The Python Quants

Python and the Financial Industry

A Subjective and Biased Overview

Dr. Yves J. Hilpisch | The Python Quants GmbH

analytics@pythonquants.com | www.quant-platform.com

Pycon Ireland, 11. October 2014

The Python Language

Black-Scholes-Merton (1973) SDE of geometric Brownian motion.

$$ dS_t = rS_tdt + \sigma S_t dZ_t $$

Monte Carlo simulation: draw $I$ standard normally distributed random number $z_t^i$ and apply them to the following by Euler disctretization scheme to simulate $I$ end values of the GBM:

$$ S_{T} = S_0 \exp \left(\left( r - \frac{1}{2} \sigma^2\right) T + \sigma \sqrt{T} z_T \right) $$

Latex description of Euler discretization.
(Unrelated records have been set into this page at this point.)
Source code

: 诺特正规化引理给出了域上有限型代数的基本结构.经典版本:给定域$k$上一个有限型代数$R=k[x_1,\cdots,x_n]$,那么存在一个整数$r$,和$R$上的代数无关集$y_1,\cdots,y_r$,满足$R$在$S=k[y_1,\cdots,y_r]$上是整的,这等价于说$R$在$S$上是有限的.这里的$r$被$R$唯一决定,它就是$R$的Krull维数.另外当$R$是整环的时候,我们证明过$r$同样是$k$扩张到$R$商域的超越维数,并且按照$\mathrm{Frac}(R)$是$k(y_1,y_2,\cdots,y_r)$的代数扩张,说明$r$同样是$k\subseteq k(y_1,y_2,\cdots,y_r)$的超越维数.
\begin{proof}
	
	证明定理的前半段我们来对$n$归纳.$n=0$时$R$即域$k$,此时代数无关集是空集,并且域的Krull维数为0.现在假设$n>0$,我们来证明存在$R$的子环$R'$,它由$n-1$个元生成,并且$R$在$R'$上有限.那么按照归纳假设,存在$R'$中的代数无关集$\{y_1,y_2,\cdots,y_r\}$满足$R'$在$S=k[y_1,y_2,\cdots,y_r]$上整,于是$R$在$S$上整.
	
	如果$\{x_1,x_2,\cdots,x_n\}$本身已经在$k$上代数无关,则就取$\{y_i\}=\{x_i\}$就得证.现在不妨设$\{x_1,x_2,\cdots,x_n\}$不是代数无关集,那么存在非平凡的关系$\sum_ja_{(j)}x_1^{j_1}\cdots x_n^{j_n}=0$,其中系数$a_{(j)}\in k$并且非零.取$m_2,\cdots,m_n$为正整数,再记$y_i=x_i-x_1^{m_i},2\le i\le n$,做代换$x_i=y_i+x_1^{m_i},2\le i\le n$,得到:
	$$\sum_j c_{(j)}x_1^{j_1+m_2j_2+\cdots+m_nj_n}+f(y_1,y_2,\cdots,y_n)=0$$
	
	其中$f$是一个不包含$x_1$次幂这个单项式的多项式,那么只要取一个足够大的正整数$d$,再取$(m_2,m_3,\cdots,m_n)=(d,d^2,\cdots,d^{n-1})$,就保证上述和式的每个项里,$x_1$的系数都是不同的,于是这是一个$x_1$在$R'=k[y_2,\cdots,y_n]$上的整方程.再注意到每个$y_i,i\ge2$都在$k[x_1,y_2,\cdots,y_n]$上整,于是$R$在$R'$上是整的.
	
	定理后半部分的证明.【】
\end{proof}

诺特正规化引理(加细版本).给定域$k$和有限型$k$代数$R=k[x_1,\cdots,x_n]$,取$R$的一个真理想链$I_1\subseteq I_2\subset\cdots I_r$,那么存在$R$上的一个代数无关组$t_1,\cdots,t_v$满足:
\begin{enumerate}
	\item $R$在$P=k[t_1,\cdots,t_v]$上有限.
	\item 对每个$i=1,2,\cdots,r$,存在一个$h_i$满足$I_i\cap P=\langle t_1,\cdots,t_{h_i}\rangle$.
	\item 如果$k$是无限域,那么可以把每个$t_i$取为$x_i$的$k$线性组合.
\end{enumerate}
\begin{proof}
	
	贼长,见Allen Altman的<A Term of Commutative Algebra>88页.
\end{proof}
S_T = S_0 \exp (( r - 0.5 \sigma^2 ) T + \sigma \sqrt{T} z_T)

Python implementation of algorithm.

In [1]:
from pylab import *
S_0 = 100.; r = 0.01; T = 0.5; sigma = 0.2
z_T = standard_normal(10000)
In [2]:
S_T = S_0 * exp((r - 0.5 * sigma ** 2) * T + sigma * sqrt(T) * z_T)

Again, Latex for comparison:

S_T = S_0 \exp (( r - 0.5 \sigma^2 ) T + \sigma \sqrt{T} z_T)
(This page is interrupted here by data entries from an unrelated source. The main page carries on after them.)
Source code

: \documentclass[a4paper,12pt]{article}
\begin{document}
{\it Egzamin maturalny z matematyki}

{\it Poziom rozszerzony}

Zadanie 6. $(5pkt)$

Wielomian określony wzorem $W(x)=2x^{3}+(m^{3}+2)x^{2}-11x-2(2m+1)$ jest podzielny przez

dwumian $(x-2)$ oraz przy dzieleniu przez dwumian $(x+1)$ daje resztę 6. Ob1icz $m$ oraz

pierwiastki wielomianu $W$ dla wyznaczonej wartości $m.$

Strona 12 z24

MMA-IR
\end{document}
Interactive visualization of simulation results.

In [3]:
%matplotlib inline
pyfig = figure()
hist(S_T, bins=40);
grid()

The Python Ecosystem

  • IPython (Notebook)
  • NumPy (fast, vectorized array operations)
  • SciPy (collection of scientific classes/functions)
  • pandas (times series and tabular data)
  • PyTables (hardware-bound IO operations)
  • scikit-learn (machine learning algorithms)
  • statsmodels (statistical classes/functions)
  • xlwings (Python-Excel integration)

Financial Libraries

By others:

  • zipline (backtesting of trading algos)
  • matplotlib.finance (financial plots)
  • Python wrappers (QuantLib)

By us:

  • DEXISION – GUI-based financial engineering
  • DX Analytics – global valuation of multi-risk derivatives and portfolios

Example: DX Analytics

DX Analytics is a Python library for advanced financial and derivatives analytics written by The Python Quants. It is particularly suited to model multi-risk derivatives and to do a consistent valuation of portfolios of complex derivatives. It mainly uses Monte Carlo simulation since it is the only numerical method capable of valuing and risk managing complex, multi-risk derivatives books.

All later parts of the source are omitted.